Penulis ingin mengajak pembaca untuk melihat kasus-kasus anak ini dan merespon juga mencari solusinya dalam al-Qur’an dan sunnah, soal ada tidaknya keterkaitan dengan hukum kontemporer itu urusan lain.
Maka, ada satu kisah yang mungkin populer, khususnya bagi yang sering membaca surat Al-Kahfi. Ketika Nabi Musa as dan Nabi Khidr as berjalan lalu bertemu dengan seorang anak, tiba-tiba Nabi Khidr as langsung membunuh anak itu. Sontak Nabi Musa as kaget dan protes, “apakah kau telah membunuh jiwa yang suci?”.

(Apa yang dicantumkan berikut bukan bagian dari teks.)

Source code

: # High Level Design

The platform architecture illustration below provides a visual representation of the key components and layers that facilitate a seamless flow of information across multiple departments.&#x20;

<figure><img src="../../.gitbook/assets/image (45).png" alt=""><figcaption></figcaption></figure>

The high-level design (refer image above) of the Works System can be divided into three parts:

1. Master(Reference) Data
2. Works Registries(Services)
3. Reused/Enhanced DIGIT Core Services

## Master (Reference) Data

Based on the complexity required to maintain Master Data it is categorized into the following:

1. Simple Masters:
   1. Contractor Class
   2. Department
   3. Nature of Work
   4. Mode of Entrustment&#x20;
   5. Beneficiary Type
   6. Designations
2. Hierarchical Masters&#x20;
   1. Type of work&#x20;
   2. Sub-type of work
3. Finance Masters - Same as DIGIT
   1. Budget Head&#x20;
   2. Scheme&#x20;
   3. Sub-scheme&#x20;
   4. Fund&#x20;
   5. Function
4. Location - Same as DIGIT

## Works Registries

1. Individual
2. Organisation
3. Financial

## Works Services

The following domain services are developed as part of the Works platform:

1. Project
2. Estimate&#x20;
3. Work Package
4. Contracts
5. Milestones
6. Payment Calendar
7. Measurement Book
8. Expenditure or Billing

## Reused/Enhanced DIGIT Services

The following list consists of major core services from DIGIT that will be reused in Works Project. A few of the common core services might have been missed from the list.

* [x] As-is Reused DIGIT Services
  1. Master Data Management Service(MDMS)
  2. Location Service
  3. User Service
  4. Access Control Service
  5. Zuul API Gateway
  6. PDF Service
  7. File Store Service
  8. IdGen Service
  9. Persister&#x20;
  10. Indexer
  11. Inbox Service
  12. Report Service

Singkat cerita, dari protesnya Nabi Musa as itu, ia harus berpisah dengan Nabi Khidr as yang tak lain adalah gurunya sendiri. Lalu Nabi Khidr menjelaskan bahwa anak itu memiliki 2 orang tua yang mukmin, dan besarnya anak itu akan menjadi menjadi jahat pada orang tuanya, durhaka dan kafir. Dan Nabi Khidr mengetahui bahwa Allah akan mengganti anak yang durhaka itu dengan anak yang sholeh.

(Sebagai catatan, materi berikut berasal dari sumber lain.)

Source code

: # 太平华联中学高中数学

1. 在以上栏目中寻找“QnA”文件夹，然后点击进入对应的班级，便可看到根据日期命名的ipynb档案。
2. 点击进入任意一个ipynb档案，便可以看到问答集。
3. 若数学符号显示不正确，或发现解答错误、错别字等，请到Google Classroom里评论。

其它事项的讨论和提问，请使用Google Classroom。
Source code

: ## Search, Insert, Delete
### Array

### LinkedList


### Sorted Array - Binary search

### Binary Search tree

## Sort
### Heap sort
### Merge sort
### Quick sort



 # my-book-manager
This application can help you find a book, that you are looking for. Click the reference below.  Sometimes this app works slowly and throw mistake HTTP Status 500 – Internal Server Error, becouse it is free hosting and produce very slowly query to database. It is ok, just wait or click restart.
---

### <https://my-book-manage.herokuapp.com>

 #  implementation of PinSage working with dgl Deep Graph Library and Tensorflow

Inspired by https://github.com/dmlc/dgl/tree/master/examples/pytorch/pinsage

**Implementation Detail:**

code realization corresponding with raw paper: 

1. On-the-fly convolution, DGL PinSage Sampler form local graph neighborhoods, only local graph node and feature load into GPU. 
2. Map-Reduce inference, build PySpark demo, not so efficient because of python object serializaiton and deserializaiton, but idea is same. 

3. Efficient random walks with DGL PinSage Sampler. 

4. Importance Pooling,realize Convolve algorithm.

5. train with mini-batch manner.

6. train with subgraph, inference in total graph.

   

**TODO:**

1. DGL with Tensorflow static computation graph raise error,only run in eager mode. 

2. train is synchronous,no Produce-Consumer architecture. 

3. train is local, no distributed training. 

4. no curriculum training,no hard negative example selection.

Dalam satu riwayat, Rasulullah saw menyebutkan, jika seorang anak mencapai umur 10 tahun enggan melaksanakan sholat setelah dari umur 7 tahun diajarkan, dicontohkan dan diperintahkan sholat, maka anak itu boleh di pukul (fadhribuh).
Sebagian Agamawan (ustadz) menolak arti ini (pukul), dan mengalihkannya kepada arti lain yaitu “memberi contoh” dengan berdalil pada ayat 26 QS Al-Baqarah “Dharaba matsalan”, maka penulis tegaskan, bahwa ayat tersebut memiliki susunan kata dan konteks yang berbeda dengan hadis.
Ketika “dharaba” disambung dengan “matsal” (contoh, permisalan) maka jelas artinya memberi atau menghadirkan contoh, karena objek nya “matsal” maka tidak mungkin artinya memukul contoh.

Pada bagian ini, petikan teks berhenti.